> Your instructions:
For every record, give an exact copy that has no pictures in it.

> Plain-text document sources:
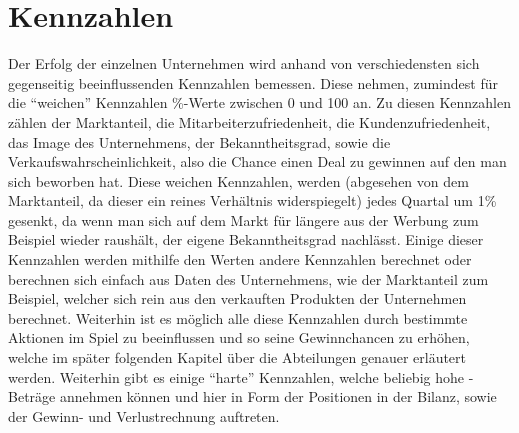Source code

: \section{Kennzahlen}
Der Erfolg der einzelnen Unternehmen wird anhand von verschiedensten sich gegenseitig beeinflussenden Kennzahlen bemessen. Diese nehmen, zumindest für die \enquote{weichen} Kennzahlen \%-Werte zwischen 0 und 100 an. Zu diesen Kennzahlen zählen der Marktanteil, die Mitarbeiterzufriedenheit, die Kundenzufriedenheit, das Image des Unternehmens, der Bekanntheitsgrad, sowie die Verkaufswahrscheinlichkeit, also die Chance einen Deal zu gewinnen auf den man sich beworben hat. Diese weichen Kennzahlen, werden (abgesehen von dem Marktanteil, da dieser ein reines Verhältnis widerspiegelt) jedes Quartal um 1\% gesenkt, da wenn man sich auf dem Markt für längere aus der Werbung zum Beispiel wieder raushält, der eigene Bekanntheitsgrad nachlässt. Einige dieser Kennzahlen werden mithilfe den Werten andere Kennzahlen berechnet oder berechnen sich einfach aus Daten des Unternehmens, wie der Marktanteil zum Beispiel, welcher sich rein aus den verkauften Produkten der Unternehmen berechnet. Weiterhin ist es möglich alle diese Kennzahlen durch bestimmte Aktionen im Spiel zu beeinflussen und so seine Gewinnchancen zu erhöhen, welche im später folgenden Kapitel über die Abteilungen genauer erläutert werden. Weiterhin gibt es einige \enquote{harte} Kennzahlen, welche beliebig hohe \€-Beträge annehmen können und hier in Form der Positionen in der Bilanz, sowie der Gewinn- und Verlustrechnung auftreten.

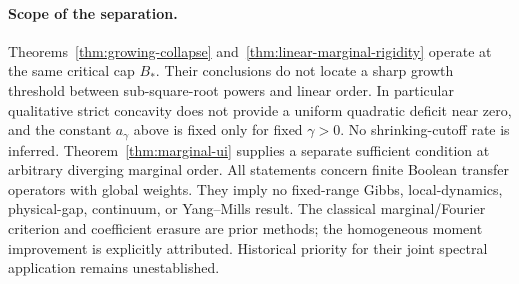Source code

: \paragraph{Scope of the separation.}
Theorems~\ref{thm:growing-collapse} and~\ref{thm:linear-marginal-rigidity}
operate at the same critical cap $B_*$. Their conclusions do not locate a
sharp growth threshold between sub-square-root powers and linear order.
In particular qualitative strict concavity does not provide a uniform
quadratic deficit near zero, and the constant $a_\gamma$ above is fixed
only for fixed $\gamma>0$. No shrinking-cutoff rate is inferred.
Theorem~\ref{thm:marginal-ui} supplies a separate sufficient condition at
arbitrary diverging marginal order. All statements concern finite Boolean
transfer operators with global weights. They imply no fixed-range Gibbs,
local-dynamics, physical-gap, continuum, or Yang--Mills result.
The classical marginal/Fourier criterion and coefficient erasure are prior
methods; the homogeneous moment improvement is explicitly attributed.
Historical priority for their joint spectral application remains unestablished.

> Output for this exercise:
Source code

: \section{Kennzahlen}
Der Erfolg der einzelnen Unternehmen wird anhand von verschiedensten sich gegenseitig beeinflussenden Kennzahlen bemessen. Diese nehmen, zumindest für die \enquote{weichen} Kennzahlen \%-Werte zwischen 0 und 100 an. Zu diesen Kennzahlen zählen der Marktanteil, die Mitarbeiterzufriedenheit, die Kundenzufriedenheit, das Image des Unternehmens, der Bekanntheitsgrad, sowie die Verkaufswahrscheinlichkeit, also die Chance einen Deal zu gewinnen auf den man sich beworben hat. Diese weichen Kennzahlen, werden (abgesehen von dem Marktanteil, da dieser ein reines Verhältnis widerspiegelt) jedes Quartal um 1\% gesenkt, da wenn man sich auf dem Markt für längere aus der Werbung zum Beispiel wieder raushält, der eigene Bekanntheitsgrad nachlässt. Einige dieser Kennzahlen werden mithilfe den Werten andere Kennzahlen berechnet oder berechnen sich einfach aus Daten des Unternehmens, wie der Marktanteil zum Beispiel, welcher sich rein aus den verkauften Produkten der Unternehmen berechnet. Weiterhin ist es möglich alle diese Kennzahlen durch bestimmte Aktionen im Spiel zu beeinflussen und so seine Gewinnchancen zu erhöhen, welche im später folgenden Kapitel über die Abteilungen genauer erläutert werden. Weiterhin gibt es einige \enquote{harte} Kennzahlen, welche beliebig hohe \€-Beträge annehmen können und hier in Form der Positionen in der Bilanz, sowie der Gewinn- und Verlustrechnung auftreten.

Source code

: \paragraph{Scope of the separation.}
Theorems~\ref{thm:growing-collapse} and~\ref{thm:linear-marginal-rigidity}
operate at the same critical cap $B_*$. Their conclusions do not locate a
sharp growth threshold between sub-square-root powers and linear order.
In particular qualitative strict concavity does not provide a uniform
quadratic deficit near zero, and the constant $a_\gamma$ above is fixed
only for fixed $\gamma>0$. No shrinking-cutoff rate is inferred.
Theorem~\ref{thm:marginal-ui} supplies a separate sufficient condition at
arbitrary diverging marginal order. All statements concern finite Boolean
transfer operators with global weights. They imply no fixed-range Gibbs,
local-dynamics, physical-gap, continuum, or Yang--Mills result.
The classical marginal/Fourier criterion and coefficient erasure are prior
methods; the homogeneous moment improvement is explicitly attributed.
Historical priority for their joint spectral application remains unestablished.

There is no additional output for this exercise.